( Click on the small pictures to view them full size.)
(Turn up your sound to hear a medley of patriotic songs.)
Major General Emil F. Reinhardt
Brigadier General Robert V. Maraist
Col. Henry B. Margeson Col. Walter D. Buie
Col. Charles M. Adams
271st Infantry Regiment   272nd Infantry Regiment 273rd Infantry Regiment
Leaving Camp Shelby
On the 31st day of October 1944, the first contingent of the 69th Division left Camp
Shelby for the staging area. Some knew where we were going - most of the men did not.
Throughout the train ride, you could hear this question: "I wonder where we're going?"
Through familiar railroad stations we passed, rolling on to our destination. Finally, we
thought it might be New York. It wasn't, but it was close. Camp Kilmer, New Jersey,
where no sooner had we taken off our packs before we found ourselves going through the
routine of processing for overseas shipment. Processing was carried on with speed and
efficiency, so that soon we were on passes - New York, Washington, anywhere within our
time limit of 12 to 24 hours. Then the order, "No more passes." We knew that our time
in the good ole USA was running out. Get ready now - we're going over!
15 Nov. to 15 Dec. 1944
How quickly time passed at Kilmer. It seems that we had no sooner arrived there than we
were leaving again. This was it - the New York Port of Embarkation. The first troops
departed 15 Nov. 1944 on the MS John Ericsson and the SS Santa Maria. The ocean
voyage, who can forget it! Those hearty sailors who stood on the deck and said, "Boys,
this is the life," were stared at by those poor souls whose eyes, reflecting murder, bulged
from a pale green countenance. For about 15 days, we lived in spite of everything as only
the Army can live at sea. Remember the cheers on the boat when it was announced that
England was our destination - and England it was.

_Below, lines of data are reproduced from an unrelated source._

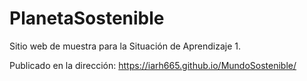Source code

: # PlanetaSostenible
Sitio web de muestra para la Situación de Aprendizaje 1.

Publicado en la dirección: https://iarh665.github.io/MundoSostenible/
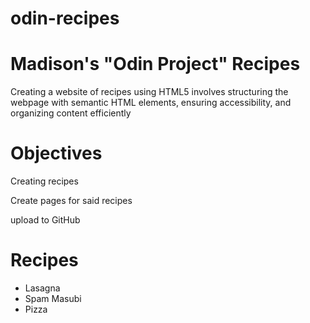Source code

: # odin-recipes
# Madison's "Odin Project" Recipes
Creating a website of recipes using HTML5 involves structuring the webpage with semantic HTML elements, ensuring accessibility, and organizing content efficiently

# Objectives
Creating recipes 

Create pages for said recipes

upload to GitHub

# Recipes
- Lasagna
- Spam Masubi
- Pizza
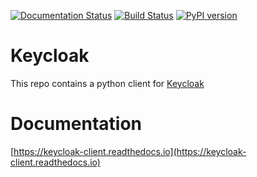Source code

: [![Documentation Status](https://readthedocs.org/projects/keycloak-client/badge/?version=latest)](https://keycloak-client.readthedocs.io/en/latest/?badge=latest)
[![Build Status](https://travis-ci.com/puthiry-lab/keycloak-client.svg?branch=master)](https://travis-ci.com/puthiry-lab/keycloak-client)
[![PyPI version](https://badge.fury.io/py/keycloak.svg)](https://badge.fury.io/py/keycloak)

# Keycloak

This repo contains a python client for [Keycloak](https://www.keycloak.org/)

# Documentation

[https://keycloak-client.readthedocs.io](https://keycloak-client.readthedocs.io)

The forward elements of the Division arrived in Southampton, England, about 1 Dec. -
the remainder about 15 Dec. 1944. England proved to be a land of many interests - not
too much unlike life in the States. Yes, they drove on the wrong side of the road, but we
got used to that. It wasn't too long before we were, more or less, comfortably situated in
the billets. Passes were in effect, and many had the opportunity to see London and other
places of interest - old in the traditions of England. Many pleasant memories remain of
England. The English people had suffered and knew we were soon to suffer, so a smile
and a warm handclasp was ever ready for the American soldier. Here again we trained.
Hikes kept us hard. Lectures on uniforms and equipment of the German Army, range
practice firing where we zeroed in our rifles for the last time, where the artillery with the
infantry cannon companies took off the last rough edges - these busied us. We unpacked
our cargo, unpacked our equipment and made it ready for the final test. No one knew but
it might be soon, for von Rundstedt had broken deep into our lines and the Battle of the
Bulge was raging.
Miles upon miles from home, from our families - sure, we were homesick, but others in
England were homesick, too. Little children, who had been bombed out, and the soldiers
got together and had Christmas parties. If those children had as much fun at the parties as
the soldiers, then they surely had a wonderful time. But the Christmas Day was marred
because the Division received orders to furnish 2,200 men as reinforcements to leave
immediately. So it happened that many soldiers whose hands a few hours before held the
hand of a little child, now held a rifle ready to go to the front.
In Winchester, England, where was stationed Division Headquarters and some of the
units of the Division, stood many historical landmarks - the Cathedral, the Church of St.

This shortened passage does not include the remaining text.